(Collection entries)
--*--
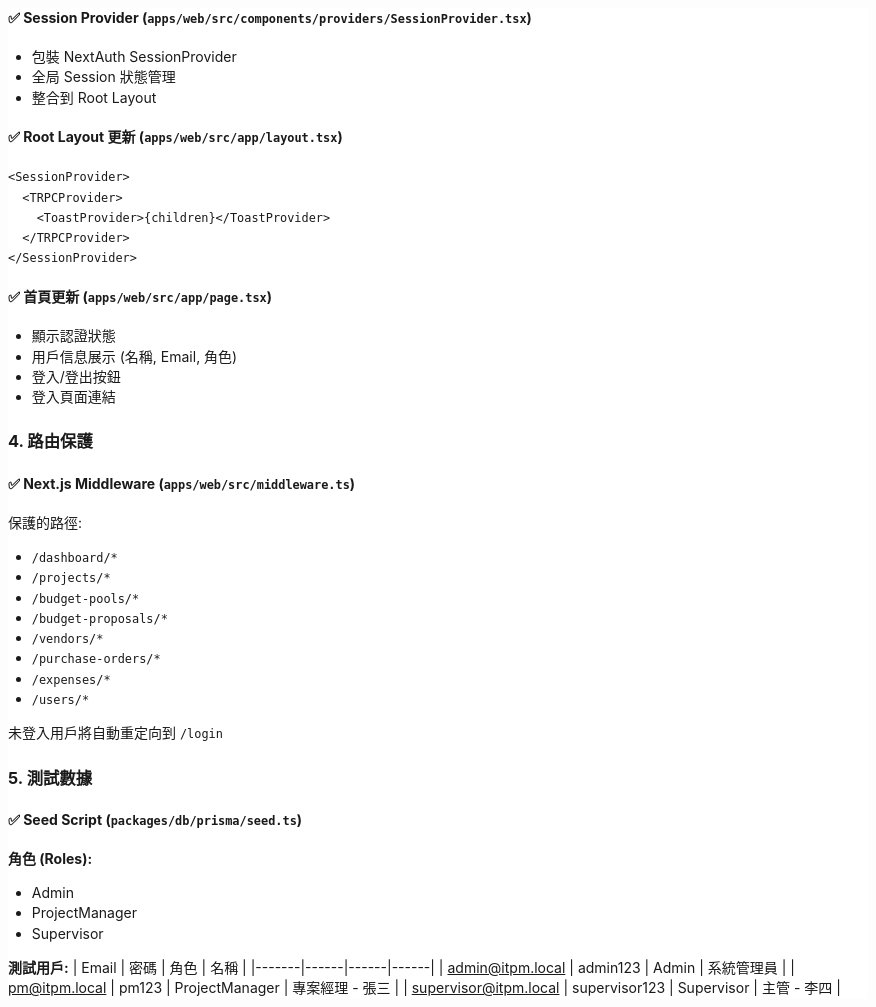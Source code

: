 #### ✅ Session Provider (`apps/web/src/components/providers/SessionProvider.tsx`)
- 包裝 NextAuth SessionProvider
- 全局 Session 狀態管理
- 整合到 Root Layout

#### ✅ Root Layout 更新 (`apps/web/src/app/layout.tsx`)
```tsx
<SessionProvider>
  <TRPCProvider>
    <ToastProvider>{children}</ToastProvider>
  </TRPCProvider>
</SessionProvider>
```

#### ✅ 首頁更新 (`apps/web/src/app/page.tsx`)
- 顯示認證狀態
- 用戶信息展示 (名稱, Email, 角色)
- 登入/登出按鈕
- 登入頁面連結

### 4. 路由保護

#### ✅ Next.js Middleware (`apps/web/src/middleware.ts`)
保護的路徑:
- `/dashboard/*`
- `/projects/*`
- `/budget-pools/*`
- `/budget-proposals/*`
- `/vendors/*`
- `/purchase-orders/*`
- `/expenses/*`
- `/users/*`

未登入用戶將自動重定向到 `/login`

### 5. 測試數據

#### ✅ Seed Script (`packages/db/prisma/seed.ts`)

**角色 (Roles):**
- Admin
- ProjectManager
- Supervisor

**測試用戶:**
| Email | 密碼 | 角色 | 名稱 |
|-------|------|------|------|
| admin@itpm.local | admin123 | Admin | 系統管理員 |
| pm@itpm.local | pm123 | ProjectManager | 專案經理 - 張三 |
| supervisor@itpm.local | supervisor123 | Supervisor | 主管 - 李四 |
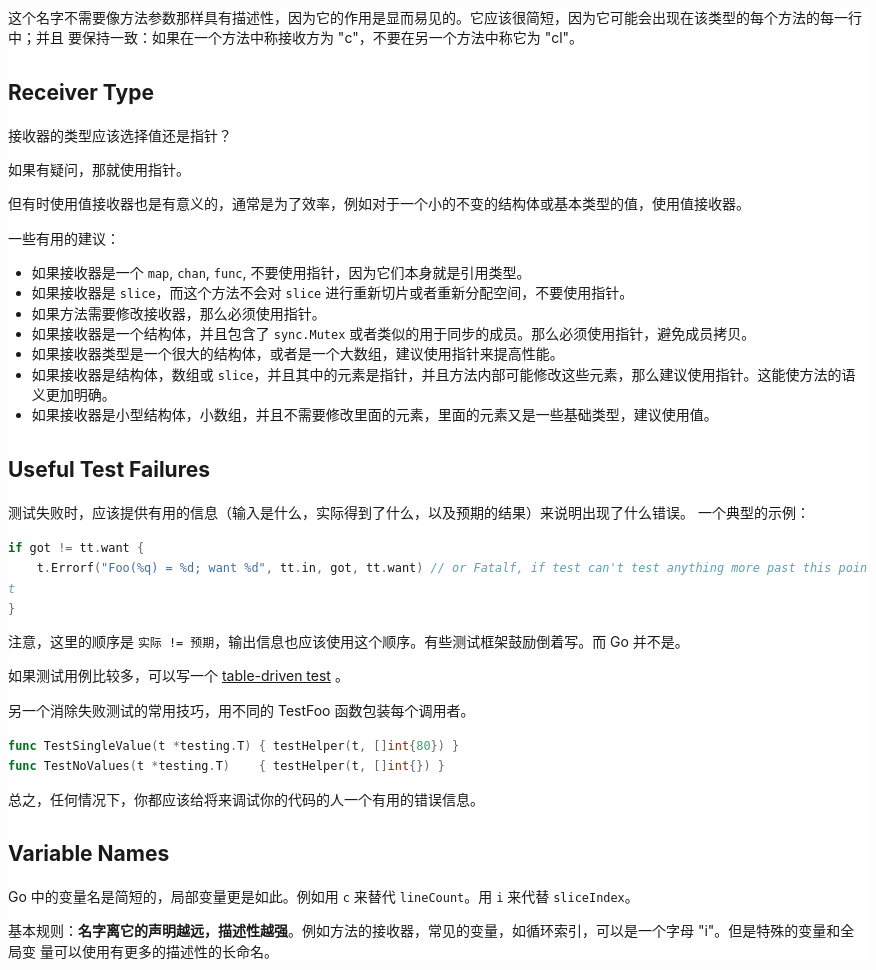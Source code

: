 这个名字不需要像方法参数那样具有描述性，因为它的作用是显而易见的。它应该很简短，因为它可能会出现在该类型的每个方法的每一行中；并且
要保持一致：如果在一个方法中称接收方为 "c"，不要在另一个方法中称它为 "cl"。

## Receiver Type
接收器的类型应该选择值还是指针？

如果有疑问，那就使用指针。

但有时使用值接收器也是有意义的，通常是为了效率，例如对于一个小的不变的结构体或基本类型的值，使用值接收器。

一些有用的建议：

- 如果接收器是一个 `map`, `chan`, `func`, 不要使用指针，因为它们本身就是引用类型。
- 如果接收器是 `slice`，而这个方法不会对 `slice` 进行重新切片或者重新分配空间，不要使用指针。
- 如果方法需要修改接收器，那么必须使用指针。
- 如果接收器是一个结构体，并且包含了 `sync.Mutex` 或者类似的用于同步的成员。那么必须使用指针，避免成员拷贝。
- 如果接收器类型是一个很大的结构体，或者是一个大数组，建议使用指针来提高性能。
- 如果接收器是结构体，数组或 `slice`，并且其中的元素是指针，并且方法内部可能修改这些元素，那么建议使用指针。这能使方法的语义更加明确。
- 如果接收器是小型结构体，小数组，并且不需要修改里面的元素，里面的元素又是一些基础类型，建议使用值。

## Useful Test Failures
测试失败时，应该提供有用的信息（输入是什么，实际得到了什么，以及预期的结果）来说明出现了什么错误。
一个典型的示例：
```go
if got != tt.want {
	t.Errorf("Foo(%q) = %d; want %d", tt.in, got, tt.want) // or Fatalf, if test can't test anything more past this point
}
```

注意，这里的顺序是 `实际 != 预期`，输出信息也应该使用这个顺序。有些测试框架鼓励倒着写。而 Go 并不是。

如果测试用例比较多，可以写一个 [table-driven test](https://github.com/golang/go/wiki/TableDrivenTests) 。

另一个消除失败测试的常用技巧，用不同的 TestFoo 函数包装每个调用者。

```go
func TestSingleValue(t *testing.T) { testHelper(t, []int{80}) }
func TestNoValues(t *testing.T)    { testHelper(t, []int{}) }
```



总之，任何情况下，你都应该给将来调试你的代码的人一个有用的错误信息。

## Variable Names
Go 中的变量名是简短的，局部变量更是如此。例如用 `c` 来替代 `lineCount`。用 `i` 来代替 `sliceIndex`。

基本规则：**名字离它的声明越远，描述性越强**。例如方法的接收器，常见的变量，如循环索引，可以是一个字母 "i"。但是特殊的变量和全局变
量可以使用有更多的描述性的长命名。
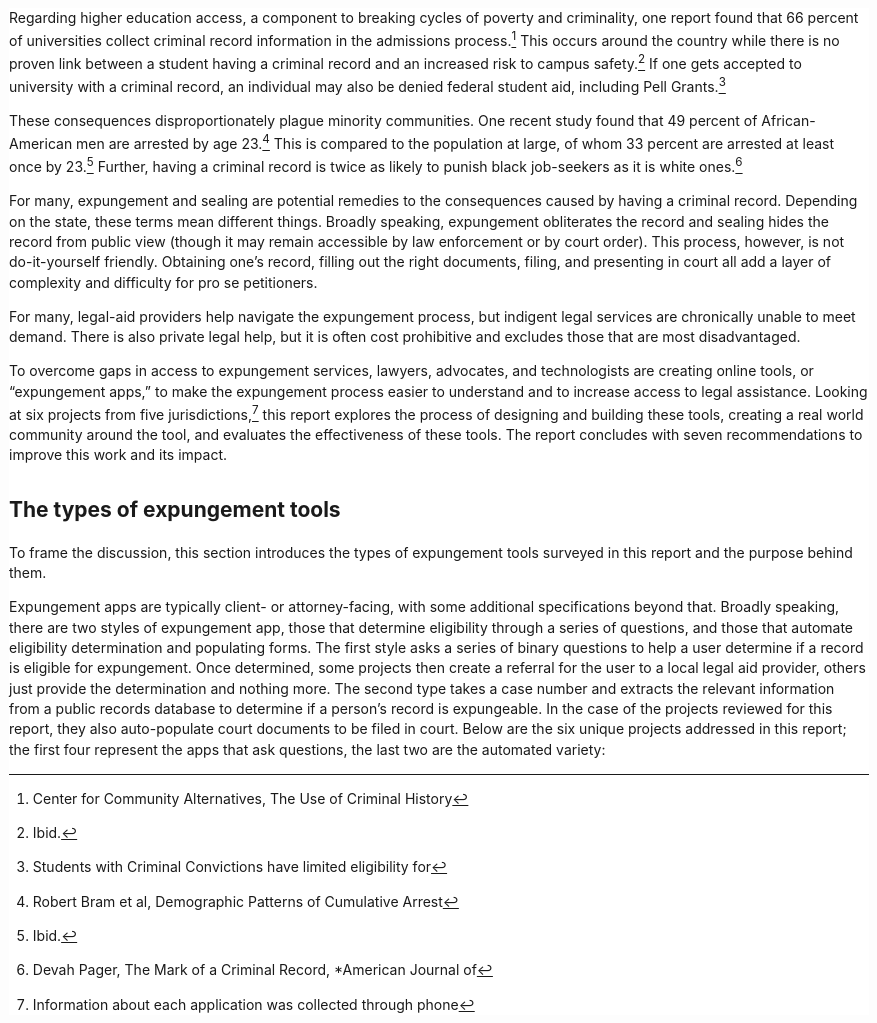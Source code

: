 Regarding higher education access, a component to breaking cycles of
poverty and criminality, one report found that 66 percent of
universities collect criminal record information in the admissions
process.[^5] This occurs around the country while there is no proven
link between a student having a criminal record and an increased risk to
campus safety.[^6] If one gets accepted to university with a criminal
record, an individual may also be denied federal student aid, including
Pell Grants.[^7]

These consequences disproportionately plague minority communities. One
recent study found that 49 percent of African-American men are arrested
by age 23.[^8] This is compared to the population at large, of whom 33
percent are arrested at least once by 23.[^9] Further, having a criminal
record is twice as likely to punish black job-seekers as it is white
ones.[^10]

For many, expungement and sealing are potential remedies to the
consequences caused by having a criminal record. Depending on the state,
these terms mean different things. Broadly speaking, expungement
obliterates the record and sealing hides the record from public view
(though it may remain accessible by law enforcement or by court order).
This process, however, is not do-it-yourself friendly. Obtaining one’s
record, filling out the right documents, filing, and presenting in court
all add a layer of complexity and difficulty for pro se petitioners.

For many, legal-aid providers help navigate the expungement process, but
indigent legal services are chronically unable to meet demand. There is
also private legal help, but it is often cost prohibitive and excludes
those that are most disadvantaged.

To overcome gaps in access to expungement services, lawyers, advocates,
and technologists are creating online tools, or “expungement apps,” to
make the expungement process easier to understand and to increase access
to legal assistance. Looking at six projects from five
jurisdictions,[^11] this report explores the process of designing and
building these tools, creating a real world community around the tool,
and evaluates the effectiveness of these tools. The report concludes
with seven recommendations to improve this work and its impact.

## The types of expungement tools

To frame the discussion, this section introduces the types of
expungement tools surveyed in this report and the purpose behind them.

Expungement apps are typically client- or attorney-facing, with some
additional specifications beyond that. Broadly speaking, there are two
styles of expungement app, those that determine eligibility through a
series of questions, and those that automate eligibility determination
and populating forms. The first style asks a series of binary questions
to help a user determine if a record is eligible for expungement. Once
determined, some projects then create a referral for the user to a local
legal aid provider, others just provide the determination and nothing
more. The second type takes a case number and extracts the relevant
information from a public records database to determine if a person’s
record is expungeable. In the case of the projects reviewed for this
report, they also auto-populate court documents to be filed in court.
Below are the six unique projects addressed in this report; the first
four represent the apps that ask questions, the last two are the
automated variety:


[^1]: Matthew Friedman, Just Facts: As Many Americans Have Criminal
[^2]: The Sentencing Project, Americans with Criminal Records. Available
[^3]: The Pew Charitable Trusts, Collateral Costs: Incarceration’s
[^4]: John Schmitt and Kris Warner, Ex-offenders and the Labor Market,
[^5]: Center for Community Alternatives, The Use of Criminal History
[^6]: Ibid.
[^7]: Students with Criminal Convictions have limited eligibility for
[^8]: Robert Bram et al, Demographic Patterns of Cumulative Arrest
[^9]: Ibid.
[^10]: Devah Pager, The Mark of a Criminal Record, *American Journal of
[^11]: Information about each application was collected through phone
[^12]: http://www.expunge.io.
[^13]: For a complete timeline of the Expunge.io project, visit
[^14]: http://www.expungemaryland.org
[^15]: The author of this report was the project principal on the
[^16]: Vacatur is when a court vacates a legal proceeding. This is not
[^17]: http://www.jaclouisiana.org/?page\_id=54\#!lea---the-mobile-app/covz
[^18]: https://www.cleanslatedc.com/\#/
[^19]: http://www.mdexpungement.com/
[^20]: Smart Chicago calls this philosophy “flood the box”. The goal of
[^21]: Smart Chicago wrote a book on the CUT Group model that can be
[^22]: Hover text is when a cursor floats over a word and a box with
[^23]: This number encompasses criminal records created since 1992. It
[^24]: Advanced Web Ranking, Google Organic CTR Study, July 2014.
[^25]: Jason Tashea, Cleaning Records by the Thousands, *American Bar
[^26]: In Maryland, each expungeable case is petitioned individually.
[^27]: A larger caveat about analytics generally is that they only track
[^28]: Amanda Haggard, Class Action Motion Could Expunge 350,000 Charges
[^29]: David Segal, Mugged by a Mug Shot Online, the *New York Times*,
[^30]: Jason Tashea, Police Should Weaponize the DMCA, *Medium*, December 11, 2016. Available at https://medium.com/@jtashea/police-should-weaponize-the-dmca-bcdd672b0904#.p01x99fb2.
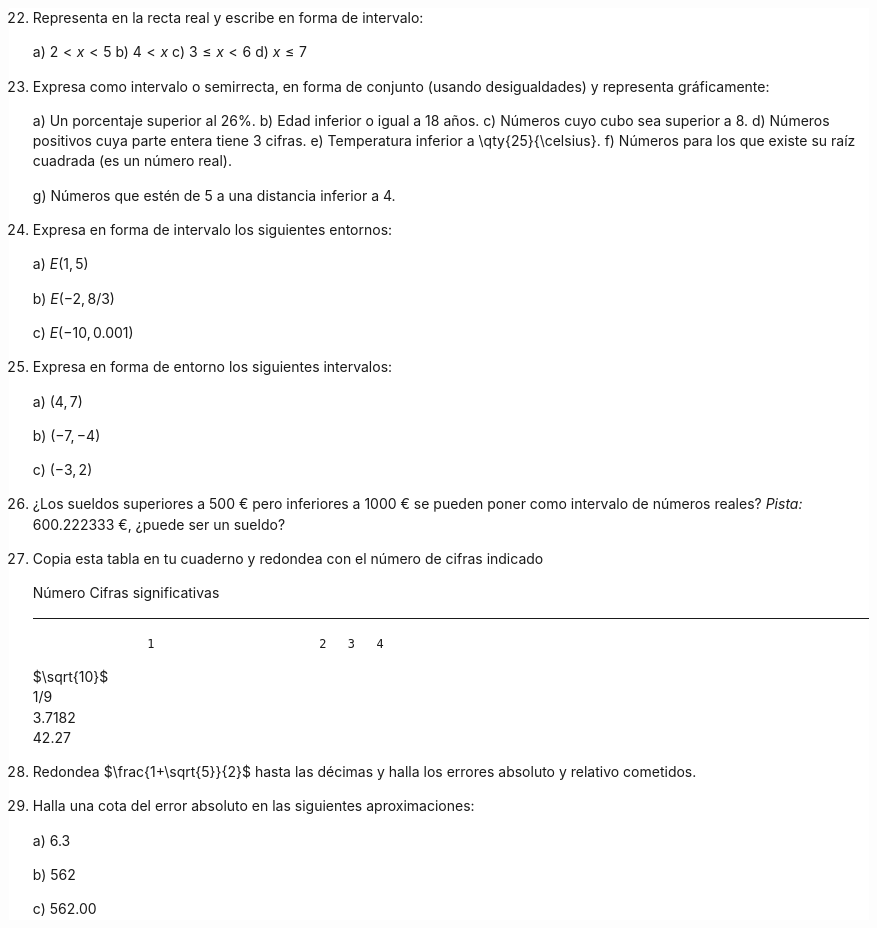 22. Representa en la recta real y escribe en forma de intervalo:

    a) $2<x<5$
    b) $4<x$
    c) $3 \leq x<6$
    d) $x \leq 7$

23. Expresa como intervalo o semirrecta, en forma de conjunto (usando
    desigualdades) y representa gráficamente:

    a) Un porcentaje superior al 26%.
    b) Edad inferior o igual a 18 años.
    c) Números cuyo cubo sea superior a 8.
    d) Números positivos cuya parte entera tiene 3 cifras.
    e) Temperatura inferior a \qty{25}{\celsius}.
    f) Números para los que existe su raíz cuadrada (es un número real).

    g) Números que estén de 5 a una distancia inferior a 4.

24. Expresa en forma de intervalo los siguientes entornos:

    a) $E(1,5)$

    b) $E(-2,8 / 3)$

    c) $E(-10,0.001)$

25. Expresa en forma de entorno los siguientes intervalos:

    a) $(4,7)$

    b) $(-7,-4)$

    c) $(-3,2)$

26. ¿Los sueldos superiores a 500 € pero inferiores a 1000 € se
    pueden poner como intervalo de números reales? *Pista:*
    600.222333 €, ¿puede ser un sueldo?

27. Copia esta tabla en tu cuaderno y redondea con el número de cifras
    indicado

      Número           Cifras significativas           
    ---------------- ------------------------- --- --- ---
                        1                       2   3   4
       $\sqrt{10}$                                  
       $1 / 9$                                    
       $3.7182$                                    
       $42.27$                                    

28. Redondea $\frac{1+\sqrt{5}}{2}$ hasta las décimas y halla los
    errores absoluto y relativo cometidos.

29. Halla una cota del error absoluto en las siguientes aproximaciones:

    a) 6.3

    b) 562

    c) 562.00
--*--
* _What you need to do_: All that is wanted is the lines above between the one containing "22. Representa en" and the one containing "c) $E(-10,0.001)$", inclusive, restated word for word, with pictures omitted.

* _Answer to this problem_:
 22. Representa en la recta real y escribe en forma de intervalo:

    a) $2<x<5$
    b) $4<x$
    c) $3 \leq x<6$
    d) $x \leq 7$

23. Expresa como intervalo o semirrecta, en forma de conjunto (usando
    desigualdades) y representa gráficamente:

    a) Un porcentaje superior al 26%.
    b) Edad inferior o igual a 18 años.
    c) Números cuyo cubo sea superior a 8.
    d) Números positivos cuya parte entera tiene 3 cifras.
    e) Temperatura inferior a \qty{25}{\celsius}.
    f) Números para los que existe su raíz cuadrada (es un número real).

    g) Números que estén de 5 a una distancia inferior a 4.

24. Expresa en forma de intervalo los siguientes entornos:

    a) $E(1,5)$

    b) $E(-2,8 / 3)$

    c) $E(-10,0.001)$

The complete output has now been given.